→ Supplied material:
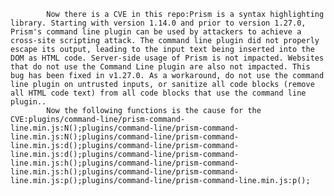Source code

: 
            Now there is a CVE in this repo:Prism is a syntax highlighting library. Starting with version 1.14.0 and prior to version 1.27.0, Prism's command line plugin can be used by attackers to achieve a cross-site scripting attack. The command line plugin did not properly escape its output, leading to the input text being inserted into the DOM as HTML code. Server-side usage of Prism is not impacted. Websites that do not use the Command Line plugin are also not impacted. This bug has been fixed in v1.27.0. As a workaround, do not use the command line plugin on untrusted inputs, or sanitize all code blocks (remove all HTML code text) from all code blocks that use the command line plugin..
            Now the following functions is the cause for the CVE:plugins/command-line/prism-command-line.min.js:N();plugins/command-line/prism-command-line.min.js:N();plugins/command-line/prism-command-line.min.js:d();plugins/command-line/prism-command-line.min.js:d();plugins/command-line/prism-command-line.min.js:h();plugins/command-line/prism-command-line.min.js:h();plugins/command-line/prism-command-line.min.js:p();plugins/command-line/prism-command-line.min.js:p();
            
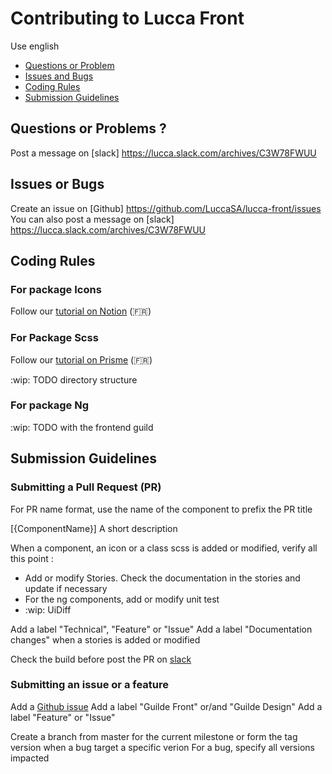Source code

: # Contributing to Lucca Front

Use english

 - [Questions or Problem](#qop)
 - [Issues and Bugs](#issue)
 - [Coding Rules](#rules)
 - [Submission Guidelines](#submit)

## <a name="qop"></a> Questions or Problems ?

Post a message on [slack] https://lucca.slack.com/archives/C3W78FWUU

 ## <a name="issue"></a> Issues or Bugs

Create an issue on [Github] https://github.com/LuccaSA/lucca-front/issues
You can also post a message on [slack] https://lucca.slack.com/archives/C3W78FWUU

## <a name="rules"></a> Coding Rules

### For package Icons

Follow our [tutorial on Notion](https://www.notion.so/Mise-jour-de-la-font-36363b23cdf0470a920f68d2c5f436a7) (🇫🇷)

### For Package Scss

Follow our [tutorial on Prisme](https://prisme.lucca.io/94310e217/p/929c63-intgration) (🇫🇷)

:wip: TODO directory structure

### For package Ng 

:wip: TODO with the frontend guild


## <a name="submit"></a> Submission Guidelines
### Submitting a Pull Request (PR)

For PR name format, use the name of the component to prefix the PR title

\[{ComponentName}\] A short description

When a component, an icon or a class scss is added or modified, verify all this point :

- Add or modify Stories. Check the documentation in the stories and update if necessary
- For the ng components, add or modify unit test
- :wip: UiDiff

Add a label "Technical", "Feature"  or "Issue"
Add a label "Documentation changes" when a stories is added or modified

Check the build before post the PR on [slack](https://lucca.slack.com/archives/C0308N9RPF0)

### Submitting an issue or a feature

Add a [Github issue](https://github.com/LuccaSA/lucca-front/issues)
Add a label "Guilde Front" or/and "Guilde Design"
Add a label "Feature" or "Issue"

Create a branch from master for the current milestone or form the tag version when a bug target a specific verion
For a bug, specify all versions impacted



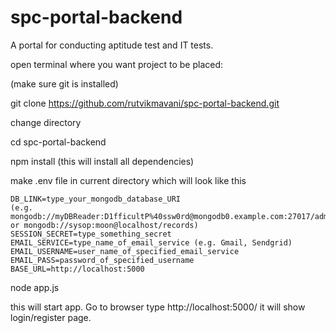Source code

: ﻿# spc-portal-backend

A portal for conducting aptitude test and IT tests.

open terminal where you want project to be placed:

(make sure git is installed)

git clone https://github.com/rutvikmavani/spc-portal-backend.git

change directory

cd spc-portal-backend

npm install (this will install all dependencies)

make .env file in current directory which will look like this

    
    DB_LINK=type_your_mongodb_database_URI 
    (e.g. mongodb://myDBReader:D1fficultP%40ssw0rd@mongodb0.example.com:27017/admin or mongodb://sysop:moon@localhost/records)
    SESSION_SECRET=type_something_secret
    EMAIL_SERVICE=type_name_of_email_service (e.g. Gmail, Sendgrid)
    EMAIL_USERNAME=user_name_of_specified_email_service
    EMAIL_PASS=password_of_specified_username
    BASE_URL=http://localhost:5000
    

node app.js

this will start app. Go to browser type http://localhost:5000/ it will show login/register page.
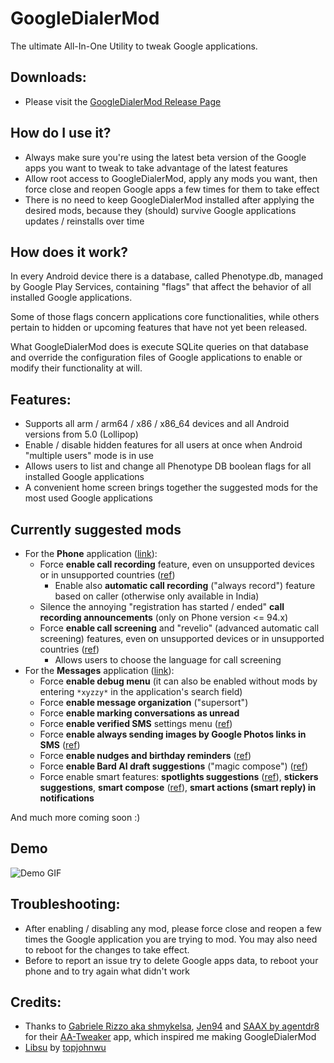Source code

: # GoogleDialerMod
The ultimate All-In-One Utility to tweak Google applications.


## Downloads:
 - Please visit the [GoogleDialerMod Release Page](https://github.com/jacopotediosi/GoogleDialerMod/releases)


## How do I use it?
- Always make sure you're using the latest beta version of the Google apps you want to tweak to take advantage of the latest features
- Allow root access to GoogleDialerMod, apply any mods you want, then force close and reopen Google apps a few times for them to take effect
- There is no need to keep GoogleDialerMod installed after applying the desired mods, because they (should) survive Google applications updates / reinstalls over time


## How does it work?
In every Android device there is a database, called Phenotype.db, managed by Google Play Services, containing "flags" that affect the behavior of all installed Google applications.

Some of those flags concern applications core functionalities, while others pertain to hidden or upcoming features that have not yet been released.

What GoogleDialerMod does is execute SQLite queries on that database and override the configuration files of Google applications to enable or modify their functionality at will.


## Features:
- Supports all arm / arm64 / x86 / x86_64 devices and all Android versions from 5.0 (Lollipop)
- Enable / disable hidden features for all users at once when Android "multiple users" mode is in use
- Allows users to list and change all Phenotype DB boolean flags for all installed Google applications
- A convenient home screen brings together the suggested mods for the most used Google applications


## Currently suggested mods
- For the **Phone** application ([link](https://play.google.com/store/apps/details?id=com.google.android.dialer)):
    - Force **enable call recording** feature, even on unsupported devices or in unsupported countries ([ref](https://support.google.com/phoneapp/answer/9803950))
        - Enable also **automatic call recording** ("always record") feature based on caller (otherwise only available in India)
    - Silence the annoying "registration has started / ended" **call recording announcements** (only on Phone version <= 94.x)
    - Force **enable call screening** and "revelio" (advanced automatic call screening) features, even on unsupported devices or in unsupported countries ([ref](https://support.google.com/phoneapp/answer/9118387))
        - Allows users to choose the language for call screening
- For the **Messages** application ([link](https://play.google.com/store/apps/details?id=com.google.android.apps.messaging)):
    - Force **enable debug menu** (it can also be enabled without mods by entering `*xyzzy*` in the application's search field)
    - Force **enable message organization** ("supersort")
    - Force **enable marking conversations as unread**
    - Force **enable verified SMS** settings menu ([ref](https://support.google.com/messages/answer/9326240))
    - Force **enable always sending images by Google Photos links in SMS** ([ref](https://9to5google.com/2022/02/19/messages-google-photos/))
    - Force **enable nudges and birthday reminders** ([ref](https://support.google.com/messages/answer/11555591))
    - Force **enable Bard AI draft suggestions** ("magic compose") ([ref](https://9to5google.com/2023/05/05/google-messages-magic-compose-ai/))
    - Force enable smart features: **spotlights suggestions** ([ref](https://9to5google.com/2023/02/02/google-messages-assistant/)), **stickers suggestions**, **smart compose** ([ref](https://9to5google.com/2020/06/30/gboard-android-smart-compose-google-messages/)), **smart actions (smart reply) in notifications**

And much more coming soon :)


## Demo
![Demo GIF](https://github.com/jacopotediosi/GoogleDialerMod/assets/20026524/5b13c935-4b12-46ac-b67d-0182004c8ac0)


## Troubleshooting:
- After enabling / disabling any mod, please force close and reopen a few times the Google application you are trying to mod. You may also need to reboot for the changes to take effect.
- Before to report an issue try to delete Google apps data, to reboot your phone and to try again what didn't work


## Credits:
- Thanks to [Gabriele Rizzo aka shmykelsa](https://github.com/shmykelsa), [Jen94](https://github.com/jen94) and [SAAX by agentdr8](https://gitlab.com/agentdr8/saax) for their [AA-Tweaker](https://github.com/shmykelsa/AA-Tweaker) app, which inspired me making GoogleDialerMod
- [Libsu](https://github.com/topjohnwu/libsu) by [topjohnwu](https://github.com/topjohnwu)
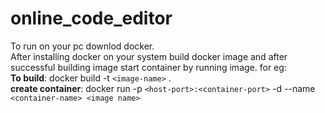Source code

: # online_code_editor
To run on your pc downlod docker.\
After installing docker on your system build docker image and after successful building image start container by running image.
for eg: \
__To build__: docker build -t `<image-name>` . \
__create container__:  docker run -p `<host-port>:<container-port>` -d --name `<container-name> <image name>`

→ Assignment: Return only the lines between the one holding "- Allow root" and the one holding "## How does it work?", inclusive, exactly as they appear above.

→ Reply:
- Allow root access to GoogleDialerMod, apply any mods you want, then force close and reopen Google apps a few times for them to take effect
- There is no need to keep GoogleDialerMod installed after applying the desired mods, because they (should) survive Google applications updates / reinstalls over time


## How does it work?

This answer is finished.